Page 1 of 2 12 LastLast
Results 1 to 10 of 12

Thread: Import log flie data - shell script

  1. #1
    Join Date
    Jun 2010
    Location
    Manchester
    Beans
    88
    Distro
    Ubuntu 10.04 Lucid Lynx

    Import log flie data - shell script

    hi

    Can anyone start me off or point me in the right direction as to:

    Create a command-line script that will import log file data into the application. The application will be a PHP/MySQL one.

    An example log line:

    Code:
    VOTE 1168241980 Campaign:ssss_uk_01B Validity:during Choice:Tupele CONN:MIG00VU MSISDN:00088866655598 GUID:A34-FDS87-FHDHDH-DHDHDHD0 Shortcode:63334
    I've been very brief here for obvious reasons and there's a lot more to it than I've let on.

    It's an assignment and I don't want to ask "Will you do it for me?" rather, start me off or direct me to a good tutorial for #!/bin/bash beginners. That's assuming #!/bin/bash is the best solution; as of yet I don't even know this much.

  2. #2
    Join Date
    Sep 2006
    Beans
    7,698
    Distro
    Lubuntu Development Release

    perl

    That's the kind of thing I would use perl for. The package libdbd-mysql-perl gives you the module DBD::mysql which allows you to work with MySQL via an API. Nothing is better than perl at parsing log files.

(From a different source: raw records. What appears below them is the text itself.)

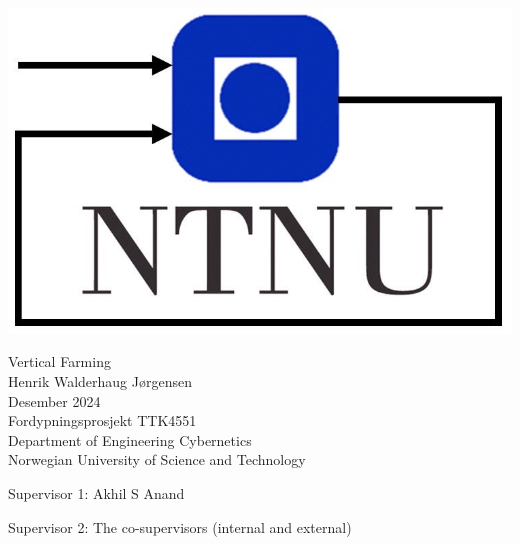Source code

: 
\thispagestyle{empty}
\includegraphics[scale=0.3]{fig/itk_ntnu.jpg}
\mbox{}\\[6pc]
\begin{center}
\Huge{Vertical Farming}\\[2pc]

\Large{Henrik Walderhaug Jørgensen}\\[1pc]
\large{Desember 2024}\\[2pc]

Fordypningsprosjekt TTK4551\\
Department of Engineering Cybernetics\\
Norwegian University of Science and Technology
\end{center}
\vfill

\noindent Supervisor 1: Akhil S Anand

\noindent Supervisor 2: The co-supervisors (internal and external)

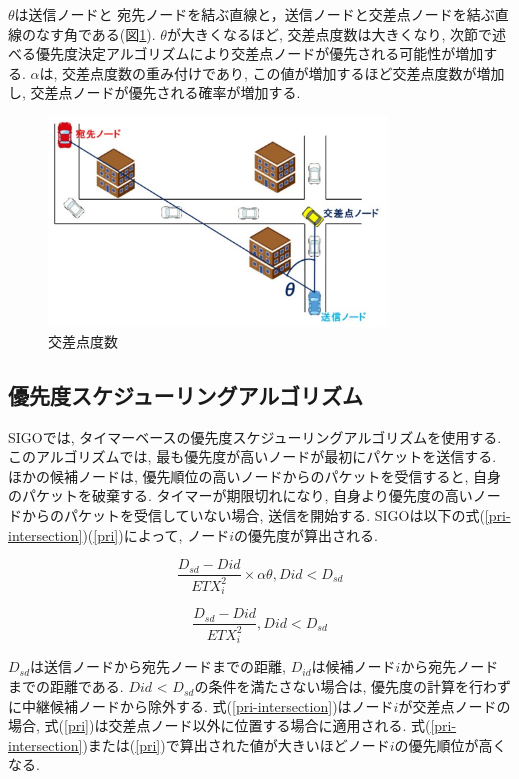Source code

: \documentclass[technicalreport]{ieicej}
\begin{document}
  $θ$は送信ノードと 宛先ノードを結ぶ直線と，送信ノードと交差点ノードを結ぶ直線のなす角である(図\ref{fig:Intersection}). 
  $θ$が大きくなるほど, 交差点度数は大きくなり, 次節で述べる優先度決定アルゴリズムにより交差点ノードが優先される可能性が増加する. $α$は, 交差点度数の重み付けであり, この値が増加するほど交差点度数が増加し, 交差点ノードが優先される確率が増加する. 
 
 \begin{figure}[!ht]
\centering
\includegraphics[width=90mm]{figures/Intersection.eps}
\caption{交差点度数}
\label{fig:Intersection}
\end{figure}

\subsection{優先度スケジューリングアルゴリズム}
SIGOでは, タイマーベースの優先度スケジューリングアルゴリズムを使用する. このアルゴリズムでは, 最も優先度が高いノードが最初にパケットを送信する. ほかの候補ノードは, 優先順位の高いノードからのパケットを受信すると, 自身のパケットを破棄する. タイマーが期限切れになり, 自身より優先度の高いノードからのパケットを受信していない場合, 送信を開始する. SIGOは以下の式(\ref{pri-intersection})(\ref{pri})によって, ノード$i$の優先度が算出される.


\begin{equation}
\label{pri-intersection}
\frac{D_{sd} - D{id}}{ETX_{i}^{2}} \times αθ,  D{id} < D_{sd}
\end{equation}

\begin{equation}
\label{pri}
\frac{D_{sd} - D{id}}{ETX_{i}^{2}} ,   D{id} < D_{sd}
\end{equation}

$D_{sd}$は送信ノードから宛先ノードまでの距離, $D_{id}$は候補ノード$i $から宛先ノードまでの距離である.  $D{id}$ < $D_{sd}$の条件を満たさない場合は, 優先度の計算を行わずに中継候補ノードから除外する. 式(\ref{pri-intersection})はノード$i$が交差点ノードの場合, 式(\ref{pri})は交差点ノード以外に位置する場合に適用される. 式(\ref{pri-intersection})または(\ref{pri})で算出された値が大きいほどノード$i$の優先順位が高くなる. 
\end{document}
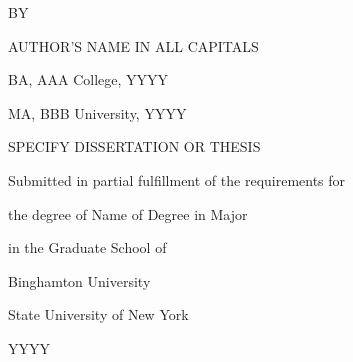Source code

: 
\thispagestyle{empty}
\mbox{}
\vspace*{1in}

\begin{doublespace}
\hfill{}\hfill{}
\end{doublespace}

\vfill

\centerline{BY}
\vspace*{2.0\baselineskip}
\centerline{\MakeUppercase{Author's name in all capitals}}
\vspace*{2.0\baselineskip}
\centerline{BA, AAA College, YYYY}
\centerline{MA, BBB University, YYYY}

\vfill

\centerline{\MakeUppercase{Specify dissertation or thesis}}
\vspace*{2.0\baselineskip}
\centerline{Submitted in partial fulfillment of the requirements for}
\centerline{the degree of {Name of Degree} in {Major}}
\centerline{in the Graduate School of}
\centerline{Binghamton University}
\centerline{State University of New York}
\centerline{YYYY}
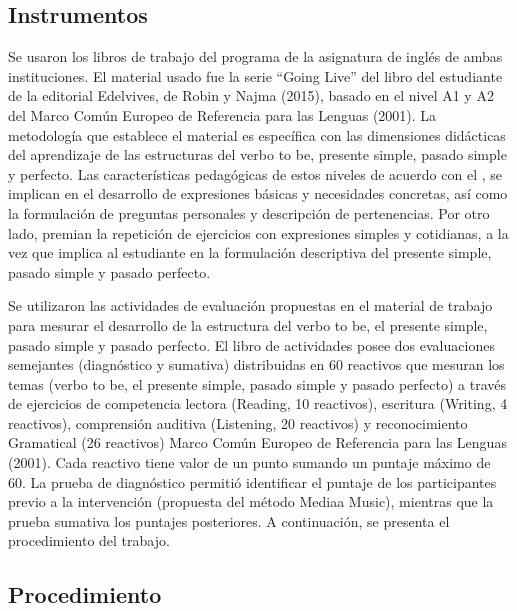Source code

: \documentclass[spanish]{textolivre}
\begin{document}
\subsection{Instrumentos}

Se usaron los libros de trabajo del programa de la asignatura de inglés de ambas instituciones. El material usado fue la serie “Going Live” del libro del estudiante de la editorial Edelvives, de Robin y Najma (2015), basado en el nivel A1 y A2 del Marco Común Europeo de Referencia para las Lenguas (2001). La metodología que establece el material es específica con las dimensiones didácticas del aprendizaje de las estructuras del verbo to be, presente simple, pasado simple y perfecto. Las características pedagógicas de estos niveles de acuerdo con el \textcite{mcerl2001}, se implican en el desarrollo de expresiones básicas y necesidades concretas, así como la formulación de preguntas personales y descripción de pertenencias. Por otro lado, premian la repetición de ejercicios con expresiones simples y cotidianas, a la vez que implica al estudiante en la formulación descriptiva del presente simple, pasado simple y pasado perfecto.

Se utilizaron las actividades de evaluación propuestas en el material de trabajo para mesurar el desarrollo de la estructura del verbo to be, el presente simple, pasado simple y pasado perfecto. El libro de actividades posee dos evaluaciones semejantes (diagnóstico y sumativa) distribuidas en 60 reactivos que mesuran los temas (verbo to be, el presente simple, pasado simple y pasado perfecto) a través de ejercicios de competencia lectora (Reading, 10 reactivos), escritura (Writing, 4 reactivos), comprensión auditiva (Listening, 20 reactivos) y reconocimiento Gramatical (26 reactivos) Marco Común Europeo de Referencia para las Lenguas (2001). Cada reactivo tiene valor de un punto sumando un puntaje máximo de 60. La prueba de diagnóstico permitió identificar el puntaje de los participantes previo a la intervención (propuesta del método Mediaa Music), mientras que la prueba sumativa los puntajes posteriores. A continuación, se presenta el procedimiento del trabajo.


\subsection{Procedimiento}
\end{document}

    There are other modules for other languages which will provide you an API for MySQL, but this is the kind of task I would use perl for.

  3. #3
    Join Date
    Jun 2010
    Location
    Manchester
    Beans
    88
    Distro
    Ubuntu 10.04 Lucid Lynx

    Re: perl

    Quote Originally Posted by Lars Noodén View Post
    That's the kind of thing I would use perl for. The package libdbd-mysql-perl gives you the module DBD::mysql which allows you to work with MySQL via an API. Nothing is better than perl at parsing log files.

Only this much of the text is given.